A TEAM of investigators of the International Criminal Court is due in Dhaka today to prepare for the preliminary probe into crimes committed against minority Rohingya community in Rakhine of Myanmar. The Bangladesh government would maintain distance from the ICC team to facilitate them to work independently.
The ICC granted permission to Chief Prosecutor in the first week of July to probe the reasons of mass deportation of Muslim majority Rohingya community members from Myanmar to Bangladesh.
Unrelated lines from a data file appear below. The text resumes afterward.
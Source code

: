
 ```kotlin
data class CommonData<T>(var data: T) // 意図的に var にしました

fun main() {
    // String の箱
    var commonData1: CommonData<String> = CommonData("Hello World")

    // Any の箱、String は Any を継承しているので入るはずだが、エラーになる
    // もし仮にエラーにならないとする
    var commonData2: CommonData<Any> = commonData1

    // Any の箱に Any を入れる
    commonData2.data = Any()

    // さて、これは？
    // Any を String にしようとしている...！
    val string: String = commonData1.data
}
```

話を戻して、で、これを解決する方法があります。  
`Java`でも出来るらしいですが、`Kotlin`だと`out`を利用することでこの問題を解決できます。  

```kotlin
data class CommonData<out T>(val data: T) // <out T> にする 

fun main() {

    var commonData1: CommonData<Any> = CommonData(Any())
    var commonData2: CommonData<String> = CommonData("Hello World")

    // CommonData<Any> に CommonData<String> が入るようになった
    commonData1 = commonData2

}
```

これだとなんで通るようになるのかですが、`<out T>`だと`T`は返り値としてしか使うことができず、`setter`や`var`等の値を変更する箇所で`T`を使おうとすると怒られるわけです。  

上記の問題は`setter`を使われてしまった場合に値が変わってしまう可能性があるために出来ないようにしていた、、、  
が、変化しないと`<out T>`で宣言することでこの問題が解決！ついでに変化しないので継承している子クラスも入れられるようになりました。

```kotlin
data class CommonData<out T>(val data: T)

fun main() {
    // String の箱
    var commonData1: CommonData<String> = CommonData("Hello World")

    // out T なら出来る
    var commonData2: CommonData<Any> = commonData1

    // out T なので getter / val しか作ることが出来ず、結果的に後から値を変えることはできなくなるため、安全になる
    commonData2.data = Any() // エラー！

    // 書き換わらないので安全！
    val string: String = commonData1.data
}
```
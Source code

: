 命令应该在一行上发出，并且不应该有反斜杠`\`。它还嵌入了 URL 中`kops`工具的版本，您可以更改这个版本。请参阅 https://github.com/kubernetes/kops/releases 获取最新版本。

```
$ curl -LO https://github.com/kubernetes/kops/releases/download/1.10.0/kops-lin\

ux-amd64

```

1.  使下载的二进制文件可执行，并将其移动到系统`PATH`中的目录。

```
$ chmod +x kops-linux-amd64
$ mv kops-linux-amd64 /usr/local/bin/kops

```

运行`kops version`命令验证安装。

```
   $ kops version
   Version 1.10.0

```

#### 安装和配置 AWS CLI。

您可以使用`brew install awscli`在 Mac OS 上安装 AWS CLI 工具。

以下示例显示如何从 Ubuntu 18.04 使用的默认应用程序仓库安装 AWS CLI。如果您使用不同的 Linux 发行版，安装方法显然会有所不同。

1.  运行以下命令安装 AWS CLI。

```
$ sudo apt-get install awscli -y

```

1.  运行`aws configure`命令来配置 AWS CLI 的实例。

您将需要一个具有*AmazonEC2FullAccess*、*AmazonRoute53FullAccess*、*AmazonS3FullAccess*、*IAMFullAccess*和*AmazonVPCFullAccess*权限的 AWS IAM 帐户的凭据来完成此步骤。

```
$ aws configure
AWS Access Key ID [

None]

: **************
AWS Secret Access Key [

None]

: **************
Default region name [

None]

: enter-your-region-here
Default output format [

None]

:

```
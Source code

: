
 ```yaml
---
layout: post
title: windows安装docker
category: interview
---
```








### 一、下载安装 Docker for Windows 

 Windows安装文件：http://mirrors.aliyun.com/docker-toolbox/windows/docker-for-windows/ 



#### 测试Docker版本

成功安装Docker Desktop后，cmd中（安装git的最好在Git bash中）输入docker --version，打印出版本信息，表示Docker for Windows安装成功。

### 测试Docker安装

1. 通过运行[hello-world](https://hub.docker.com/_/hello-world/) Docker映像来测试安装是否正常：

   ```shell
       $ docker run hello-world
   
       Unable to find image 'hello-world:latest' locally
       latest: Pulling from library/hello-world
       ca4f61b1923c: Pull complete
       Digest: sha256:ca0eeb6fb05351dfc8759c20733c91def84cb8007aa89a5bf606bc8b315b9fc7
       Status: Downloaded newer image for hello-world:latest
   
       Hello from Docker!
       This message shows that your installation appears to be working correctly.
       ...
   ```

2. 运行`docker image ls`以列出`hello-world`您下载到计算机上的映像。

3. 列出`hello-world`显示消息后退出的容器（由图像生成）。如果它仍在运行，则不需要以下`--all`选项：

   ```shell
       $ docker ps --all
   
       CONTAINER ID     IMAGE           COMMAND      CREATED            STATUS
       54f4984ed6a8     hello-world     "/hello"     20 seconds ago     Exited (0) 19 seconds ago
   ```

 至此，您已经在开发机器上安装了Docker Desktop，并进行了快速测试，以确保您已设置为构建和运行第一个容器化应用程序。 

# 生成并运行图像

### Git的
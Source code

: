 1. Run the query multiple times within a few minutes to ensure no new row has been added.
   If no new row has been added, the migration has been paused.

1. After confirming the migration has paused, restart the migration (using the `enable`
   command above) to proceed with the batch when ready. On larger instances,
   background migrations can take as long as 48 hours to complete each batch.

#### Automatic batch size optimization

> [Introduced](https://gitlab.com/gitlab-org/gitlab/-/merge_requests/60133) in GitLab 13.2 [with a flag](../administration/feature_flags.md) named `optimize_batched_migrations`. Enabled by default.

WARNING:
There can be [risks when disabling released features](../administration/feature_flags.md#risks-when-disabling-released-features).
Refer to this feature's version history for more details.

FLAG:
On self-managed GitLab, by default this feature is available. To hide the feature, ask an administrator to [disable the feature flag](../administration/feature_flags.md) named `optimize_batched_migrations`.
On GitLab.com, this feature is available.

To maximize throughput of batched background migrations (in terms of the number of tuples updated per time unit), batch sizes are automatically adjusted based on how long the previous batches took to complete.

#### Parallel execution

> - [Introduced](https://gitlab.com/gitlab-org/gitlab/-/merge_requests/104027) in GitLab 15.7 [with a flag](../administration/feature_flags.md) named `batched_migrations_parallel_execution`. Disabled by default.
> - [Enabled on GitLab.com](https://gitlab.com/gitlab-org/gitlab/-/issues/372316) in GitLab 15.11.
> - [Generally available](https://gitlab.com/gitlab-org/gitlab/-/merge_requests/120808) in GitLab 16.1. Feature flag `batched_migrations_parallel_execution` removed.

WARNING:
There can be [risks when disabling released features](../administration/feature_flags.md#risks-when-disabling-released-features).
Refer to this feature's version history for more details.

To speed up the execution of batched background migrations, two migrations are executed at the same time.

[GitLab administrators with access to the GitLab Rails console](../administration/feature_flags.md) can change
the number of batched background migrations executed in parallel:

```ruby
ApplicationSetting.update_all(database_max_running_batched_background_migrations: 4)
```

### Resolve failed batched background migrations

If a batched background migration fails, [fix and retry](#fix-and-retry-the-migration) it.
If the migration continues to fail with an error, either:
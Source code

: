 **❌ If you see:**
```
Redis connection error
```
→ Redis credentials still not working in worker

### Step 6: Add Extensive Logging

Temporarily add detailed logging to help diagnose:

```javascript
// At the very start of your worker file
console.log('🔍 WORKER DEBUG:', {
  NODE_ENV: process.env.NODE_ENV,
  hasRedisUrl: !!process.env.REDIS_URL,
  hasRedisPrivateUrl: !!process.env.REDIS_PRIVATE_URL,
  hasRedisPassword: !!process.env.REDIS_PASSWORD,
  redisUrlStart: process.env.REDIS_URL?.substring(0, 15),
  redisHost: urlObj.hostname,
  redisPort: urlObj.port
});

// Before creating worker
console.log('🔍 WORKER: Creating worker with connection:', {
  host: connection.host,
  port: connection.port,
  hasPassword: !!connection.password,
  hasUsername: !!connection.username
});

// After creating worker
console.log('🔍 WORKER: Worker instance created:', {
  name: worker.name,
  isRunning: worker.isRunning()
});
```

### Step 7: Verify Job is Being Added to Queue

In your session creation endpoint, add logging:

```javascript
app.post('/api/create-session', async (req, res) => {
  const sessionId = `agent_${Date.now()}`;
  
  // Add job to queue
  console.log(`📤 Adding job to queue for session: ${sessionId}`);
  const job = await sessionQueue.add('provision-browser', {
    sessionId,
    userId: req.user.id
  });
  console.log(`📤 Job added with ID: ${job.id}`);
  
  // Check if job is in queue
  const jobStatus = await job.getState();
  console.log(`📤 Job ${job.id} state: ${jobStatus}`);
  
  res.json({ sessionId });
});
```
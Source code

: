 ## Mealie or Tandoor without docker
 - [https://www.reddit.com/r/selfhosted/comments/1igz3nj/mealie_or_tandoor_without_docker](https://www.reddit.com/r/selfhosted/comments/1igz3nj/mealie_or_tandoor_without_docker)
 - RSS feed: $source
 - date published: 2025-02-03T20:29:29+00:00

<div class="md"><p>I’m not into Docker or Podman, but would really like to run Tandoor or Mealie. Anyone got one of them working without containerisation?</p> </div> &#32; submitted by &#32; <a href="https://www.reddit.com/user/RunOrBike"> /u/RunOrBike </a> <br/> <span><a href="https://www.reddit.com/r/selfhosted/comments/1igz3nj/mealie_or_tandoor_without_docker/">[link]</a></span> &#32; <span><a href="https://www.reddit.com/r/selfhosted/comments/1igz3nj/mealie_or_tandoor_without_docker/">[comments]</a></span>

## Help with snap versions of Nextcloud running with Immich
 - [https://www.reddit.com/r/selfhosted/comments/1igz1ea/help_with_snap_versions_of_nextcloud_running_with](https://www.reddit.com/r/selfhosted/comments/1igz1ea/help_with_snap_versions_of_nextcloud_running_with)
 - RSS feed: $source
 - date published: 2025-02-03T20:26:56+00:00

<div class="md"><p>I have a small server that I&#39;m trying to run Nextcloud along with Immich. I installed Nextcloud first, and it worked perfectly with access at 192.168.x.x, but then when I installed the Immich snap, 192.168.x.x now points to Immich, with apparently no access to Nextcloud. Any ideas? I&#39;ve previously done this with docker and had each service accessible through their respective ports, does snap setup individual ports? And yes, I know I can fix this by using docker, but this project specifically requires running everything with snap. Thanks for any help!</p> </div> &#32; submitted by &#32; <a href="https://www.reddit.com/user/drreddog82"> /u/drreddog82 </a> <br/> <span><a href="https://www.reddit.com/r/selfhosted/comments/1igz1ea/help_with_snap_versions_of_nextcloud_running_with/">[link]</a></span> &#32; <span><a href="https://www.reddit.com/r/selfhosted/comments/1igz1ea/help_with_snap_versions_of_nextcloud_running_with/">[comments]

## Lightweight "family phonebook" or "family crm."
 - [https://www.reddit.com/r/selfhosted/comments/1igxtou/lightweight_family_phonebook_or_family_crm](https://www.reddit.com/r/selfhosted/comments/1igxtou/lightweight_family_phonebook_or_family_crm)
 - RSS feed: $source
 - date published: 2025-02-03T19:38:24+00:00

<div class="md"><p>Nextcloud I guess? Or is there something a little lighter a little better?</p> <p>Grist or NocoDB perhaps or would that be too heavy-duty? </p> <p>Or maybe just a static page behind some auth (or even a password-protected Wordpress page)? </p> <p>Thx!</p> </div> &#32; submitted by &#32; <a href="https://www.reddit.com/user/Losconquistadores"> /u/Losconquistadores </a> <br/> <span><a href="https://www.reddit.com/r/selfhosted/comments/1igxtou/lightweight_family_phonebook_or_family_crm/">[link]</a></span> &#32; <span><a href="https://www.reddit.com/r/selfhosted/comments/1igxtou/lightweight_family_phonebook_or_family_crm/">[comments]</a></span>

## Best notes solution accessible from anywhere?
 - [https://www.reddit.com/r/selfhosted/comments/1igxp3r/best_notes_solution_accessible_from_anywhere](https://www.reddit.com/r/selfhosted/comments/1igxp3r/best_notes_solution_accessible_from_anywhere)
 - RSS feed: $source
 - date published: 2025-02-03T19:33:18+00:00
Chief Prosecutor Fatou Bensouda said she would examine reports of ‘alleged coercive acts having resulted in the forced displacement of the Rohingya people, including deprivation of fundamental rights, killing, sexual violence, enforced disappearance, destruction and looting.’
More than 7,00,000 Rohingyas, mostly women, children and aged people, entered Bangladesh from August 25, 2017. The number of undocumented Myanmar nationals and registered refugees in Bangladesh is to about 11,16,000, according to estimates by UN Agencies and Bangladesh Foreign Ministry. Myanmar is likely to set a delegation on July 26 to visit the makeshift camps for building confidence among displaced residents sheltered in Cox’s Bazar as part of preparations for taking them back to Rakhine. Myanmar Foreign Ministry permanent secretary Myint Thu is expected to lead the delegation.
By now even a blind man would be able to figure out the atrocities committed against the Rohingyas. Over two million of them are residing as refugees in other countries–surely they have not gone to those for their health. The testimonies of hundreds of people can’t be coordinated to say the same thing. But Myanmar denies everything and has done its best to make the lives of Rohingyas inside Myanmar as difficult as possible. This is a state of apartheid not seen even in South Africa during the apartheid era.
The sole aim of all these restrictions is to ensure that the Rohingyas flee the country and the Myanmar government is happy as long as they stay somewhere else. A simple probe of the ICC is unlikely to change the minds of the Myanmar military–unless their key generals can be indicted and brought to trial nothing much will change.